_What is being asked_: Collect the lines of the entries where "offering" shows up.

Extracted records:
▽

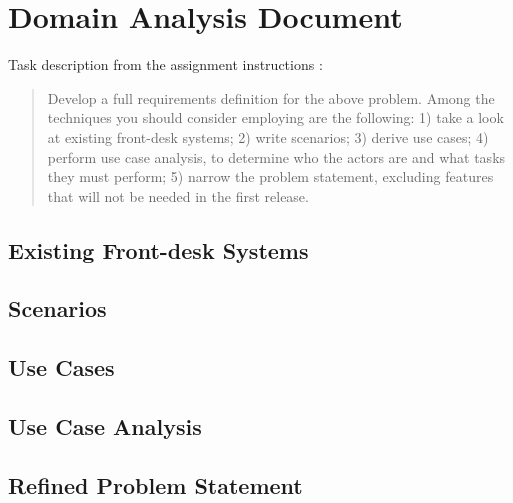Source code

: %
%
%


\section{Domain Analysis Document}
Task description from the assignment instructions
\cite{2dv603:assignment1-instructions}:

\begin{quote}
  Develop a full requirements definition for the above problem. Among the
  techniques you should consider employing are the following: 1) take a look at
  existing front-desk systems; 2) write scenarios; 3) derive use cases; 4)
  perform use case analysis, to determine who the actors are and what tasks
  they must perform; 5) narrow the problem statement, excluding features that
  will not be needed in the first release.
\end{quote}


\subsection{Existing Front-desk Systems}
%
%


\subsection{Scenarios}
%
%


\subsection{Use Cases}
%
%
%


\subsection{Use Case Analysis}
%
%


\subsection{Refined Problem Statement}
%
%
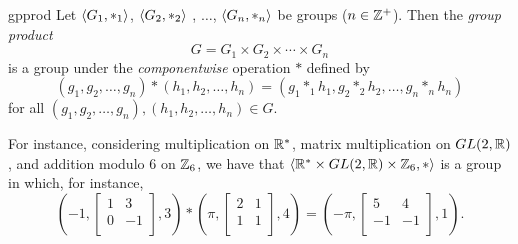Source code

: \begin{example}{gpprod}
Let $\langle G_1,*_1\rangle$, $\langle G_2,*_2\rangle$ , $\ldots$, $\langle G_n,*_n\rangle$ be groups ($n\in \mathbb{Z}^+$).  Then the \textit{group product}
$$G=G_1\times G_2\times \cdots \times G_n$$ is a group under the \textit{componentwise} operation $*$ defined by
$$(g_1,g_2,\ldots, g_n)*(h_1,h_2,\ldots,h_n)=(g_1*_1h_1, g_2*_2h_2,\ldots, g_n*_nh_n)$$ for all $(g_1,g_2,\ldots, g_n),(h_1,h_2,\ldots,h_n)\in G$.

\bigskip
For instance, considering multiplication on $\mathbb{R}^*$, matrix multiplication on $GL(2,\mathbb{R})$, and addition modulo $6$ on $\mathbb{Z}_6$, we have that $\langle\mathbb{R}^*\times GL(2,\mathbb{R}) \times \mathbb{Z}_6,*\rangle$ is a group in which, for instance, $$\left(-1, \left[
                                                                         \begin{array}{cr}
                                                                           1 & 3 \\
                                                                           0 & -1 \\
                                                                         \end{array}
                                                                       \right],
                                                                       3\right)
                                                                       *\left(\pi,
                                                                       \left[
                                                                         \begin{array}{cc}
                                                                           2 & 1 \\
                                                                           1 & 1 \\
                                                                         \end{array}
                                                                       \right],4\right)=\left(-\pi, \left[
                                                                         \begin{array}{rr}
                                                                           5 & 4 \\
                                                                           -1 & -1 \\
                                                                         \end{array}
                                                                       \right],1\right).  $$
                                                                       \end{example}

△
▽

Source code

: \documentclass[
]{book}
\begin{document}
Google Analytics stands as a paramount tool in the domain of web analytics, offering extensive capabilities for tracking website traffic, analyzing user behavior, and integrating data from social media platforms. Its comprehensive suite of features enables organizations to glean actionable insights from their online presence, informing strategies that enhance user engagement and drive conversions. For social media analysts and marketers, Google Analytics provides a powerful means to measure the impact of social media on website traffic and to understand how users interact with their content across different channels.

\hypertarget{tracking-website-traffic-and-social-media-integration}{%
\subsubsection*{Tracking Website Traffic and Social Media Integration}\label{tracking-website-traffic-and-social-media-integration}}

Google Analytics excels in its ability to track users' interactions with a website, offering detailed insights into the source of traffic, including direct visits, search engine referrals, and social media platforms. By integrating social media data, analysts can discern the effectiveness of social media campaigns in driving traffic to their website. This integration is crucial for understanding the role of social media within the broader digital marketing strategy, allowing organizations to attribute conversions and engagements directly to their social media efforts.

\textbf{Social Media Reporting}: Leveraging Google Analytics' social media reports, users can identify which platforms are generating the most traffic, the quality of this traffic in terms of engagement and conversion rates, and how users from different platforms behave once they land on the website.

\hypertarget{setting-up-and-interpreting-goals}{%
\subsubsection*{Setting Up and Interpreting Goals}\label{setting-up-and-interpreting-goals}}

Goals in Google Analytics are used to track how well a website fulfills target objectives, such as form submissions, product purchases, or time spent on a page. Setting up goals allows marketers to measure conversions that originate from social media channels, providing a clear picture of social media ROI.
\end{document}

△

_Solution_:
Google Analytics stands as a paramount tool in the domain of web analytics, offering extensive capabilities for tracking website traffic, analyzing user behavior, and integrating data from social media platforms. Its comprehensive suite of features enables organizations to glean actionable insights from their online presence, informing strategies that enhance user engagement and drive conversions. For social media analysts and marketers, Google Analytics provides a powerful means to measure the impact of social media on website traffic and to understand how users interact with their content across different channels.
Google Analytics excels in its ability to track users' interactions with a website, offering detailed insights into the source of traffic, including direct visits, search engine referrals, and social media platforms. By integrating social media data, analysts can discern the effectiveness of social media campaigns in driving traffic to their website. This integration is crucial for understanding the role of social media within the broader digital marketing strategy, allowing organizations to attribute conversions and engagements directly to their social media efforts.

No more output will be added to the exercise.